[Stored dataset items]
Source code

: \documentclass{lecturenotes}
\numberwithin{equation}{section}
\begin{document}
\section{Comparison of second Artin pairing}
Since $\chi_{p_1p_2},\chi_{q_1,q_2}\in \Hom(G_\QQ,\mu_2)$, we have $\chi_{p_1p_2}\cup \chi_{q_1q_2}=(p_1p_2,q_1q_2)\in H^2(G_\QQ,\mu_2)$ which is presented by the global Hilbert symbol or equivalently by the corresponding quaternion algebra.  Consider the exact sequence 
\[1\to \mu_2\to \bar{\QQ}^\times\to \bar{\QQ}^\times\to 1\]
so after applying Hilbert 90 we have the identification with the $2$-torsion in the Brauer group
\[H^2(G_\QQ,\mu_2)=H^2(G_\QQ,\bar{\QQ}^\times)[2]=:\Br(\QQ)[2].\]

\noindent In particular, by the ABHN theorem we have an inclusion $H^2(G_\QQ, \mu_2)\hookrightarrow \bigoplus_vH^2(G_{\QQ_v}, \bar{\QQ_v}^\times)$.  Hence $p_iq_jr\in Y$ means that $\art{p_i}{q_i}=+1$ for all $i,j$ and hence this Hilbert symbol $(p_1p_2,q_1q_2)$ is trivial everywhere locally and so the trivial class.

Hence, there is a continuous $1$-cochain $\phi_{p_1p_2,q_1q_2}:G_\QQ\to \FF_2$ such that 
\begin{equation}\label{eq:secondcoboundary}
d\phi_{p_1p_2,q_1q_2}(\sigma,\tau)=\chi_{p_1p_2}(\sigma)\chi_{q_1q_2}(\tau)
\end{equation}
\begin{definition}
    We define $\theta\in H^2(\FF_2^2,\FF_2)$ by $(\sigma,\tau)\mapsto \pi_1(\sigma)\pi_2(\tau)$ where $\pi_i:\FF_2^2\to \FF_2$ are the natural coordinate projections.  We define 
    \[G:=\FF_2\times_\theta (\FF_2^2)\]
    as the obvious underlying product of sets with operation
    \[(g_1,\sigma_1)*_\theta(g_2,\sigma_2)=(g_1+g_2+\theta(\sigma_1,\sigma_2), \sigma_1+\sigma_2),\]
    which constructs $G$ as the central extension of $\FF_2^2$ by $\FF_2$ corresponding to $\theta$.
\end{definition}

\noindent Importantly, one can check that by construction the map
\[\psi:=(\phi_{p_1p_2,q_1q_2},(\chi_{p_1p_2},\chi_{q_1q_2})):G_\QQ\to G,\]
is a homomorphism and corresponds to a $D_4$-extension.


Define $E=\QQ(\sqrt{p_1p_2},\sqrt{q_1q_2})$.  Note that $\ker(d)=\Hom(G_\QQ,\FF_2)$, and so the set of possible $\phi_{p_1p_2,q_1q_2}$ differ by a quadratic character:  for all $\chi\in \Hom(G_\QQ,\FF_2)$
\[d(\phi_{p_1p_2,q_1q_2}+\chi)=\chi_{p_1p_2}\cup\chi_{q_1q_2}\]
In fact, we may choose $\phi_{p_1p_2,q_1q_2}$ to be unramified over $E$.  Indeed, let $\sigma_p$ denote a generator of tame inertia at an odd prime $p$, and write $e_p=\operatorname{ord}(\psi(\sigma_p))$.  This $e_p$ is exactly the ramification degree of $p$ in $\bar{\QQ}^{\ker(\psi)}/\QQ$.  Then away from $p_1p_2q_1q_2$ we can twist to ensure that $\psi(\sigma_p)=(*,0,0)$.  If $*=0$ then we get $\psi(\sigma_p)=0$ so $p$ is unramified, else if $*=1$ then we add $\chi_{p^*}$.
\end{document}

### TASK GOAL
Please retype each entry above exactly as it is written.

### WRITTEN SOLUTION
Source code

: \documentclass{lecturenotes}
\numberwithin{equation}{section}
\begin{document}
\section{Comparison of second Artin pairing}
Since $\chi_{p_1p_2},\chi_{q_1,q_2}\in \Hom(G_\QQ,\mu_2)$, we have $\chi_{p_1p_2}\cup \chi_{q_1q_2}=(p_1p_2,q_1q_2)\in H^2(G_\QQ,\mu_2)$ which is presented by the global Hilbert symbol or equivalently by the corresponding quaternion algebra.  Consider the exact sequence 
\[1\to \mu_2\to \bar{\QQ}^\times\to \bar{\QQ}^\times\to 1\]
so after applying Hilbert 90 we have the identification with the $2$-torsion in the Brauer group
\[H^2(G_\QQ,\mu_2)=H^2(G_\QQ,\bar{\QQ}^\times)[2]=:\Br(\QQ)[2].\]

\noindent In particular, by the ABHN theorem we have an inclusion $H^2(G_\QQ, \mu_2)\hookrightarrow \bigoplus_vH^2(G_{\QQ_v}, \bar{\QQ_v}^\times)$.  Hence $p_iq_jr\in Y$ means that $\art{p_i}{q_i}=+1$ for all $i,j$ and hence this Hilbert symbol $(p_1p_2,q_1q_2)$ is trivial everywhere locally and so the trivial class.

Hence, there is a continuous $1$-cochain $\phi_{p_1p_2,q_1q_2}:G_\QQ\to \FF_2$ such that 
\begin{equation}\label{eq:secondcoboundary}
d\phi_{p_1p_2,q_1q_2}(\sigma,\tau)=\chi_{p_1p_2}(\sigma)\chi_{q_1q_2}(\tau)
\end{equation}
\begin{definition}
    We define $\theta\in H^2(\FF_2^2,\FF_2)$ by $(\sigma,\tau)\mapsto \pi_1(\sigma)\pi_2(\tau)$ where $\pi_i:\FF_2^2\to \FF_2$ are the natural coordinate projections.  We define 
    \[G:=\FF_2\times_\theta (\FF_2^2)\]
    as the obvious underlying product of sets with operation
    \[(g_1,\sigma_1)*_\theta(g_2,\sigma_2)=(g_1+g_2+\theta(\sigma_1,\sigma_2), \sigma_1+\sigma_2),\]
    which constructs $G$ as the central extension of $\FF_2^2$ by $\FF_2$ corresponding to $\theta$.
\end{definition}

\noindent Importantly, one can check that by construction the map
\[\psi:=(\phi_{p_1p_2,q_1q_2},(\chi_{p_1p_2},\chi_{q_1q_2})):G_\QQ\to G,\]
is a homomorphism and corresponds to a $D_4$-extension.


Define $E=\QQ(\sqrt{p_1p_2},\sqrt{q_1q_2})$.  Note that $\ker(d)=\Hom(G_\QQ,\FF_2)$, and so the set of possible $\phi_{p_1p_2,q_1q_2}$ differ by a quadratic character:  for all $\chi\in \Hom(G_\QQ,\FF_2)$
\[d(\phi_{p_1p_2,q_1q_2}+\chi)=\chi_{p_1p_2}\cup\chi_{q_1q_2}\]
In fact, we may choose $\phi_{p_1p_2,q_1q_2}$ to be unramified over $E$.  Indeed, let $\sigma_p$ denote a generator of tame inertia at an odd prime $p$, and write $e_p=\operatorname{ord}(\psi(\sigma_p))$.  This $e_p$ is exactly the ramification degree of $p$ in $\bar{\QQ}^{\ker(\psi)}/\QQ$.  Then away from $p_1p_2q_1q_2$ we can twist to ensure that $\psi(\sigma_p)=(*,0,0)$.  If $*=0$ then we get $\psi(\sigma_p)=0$ so $p$ is unramified, else if $*=1$ then we add $\chi_{p^*}$.
\end{document}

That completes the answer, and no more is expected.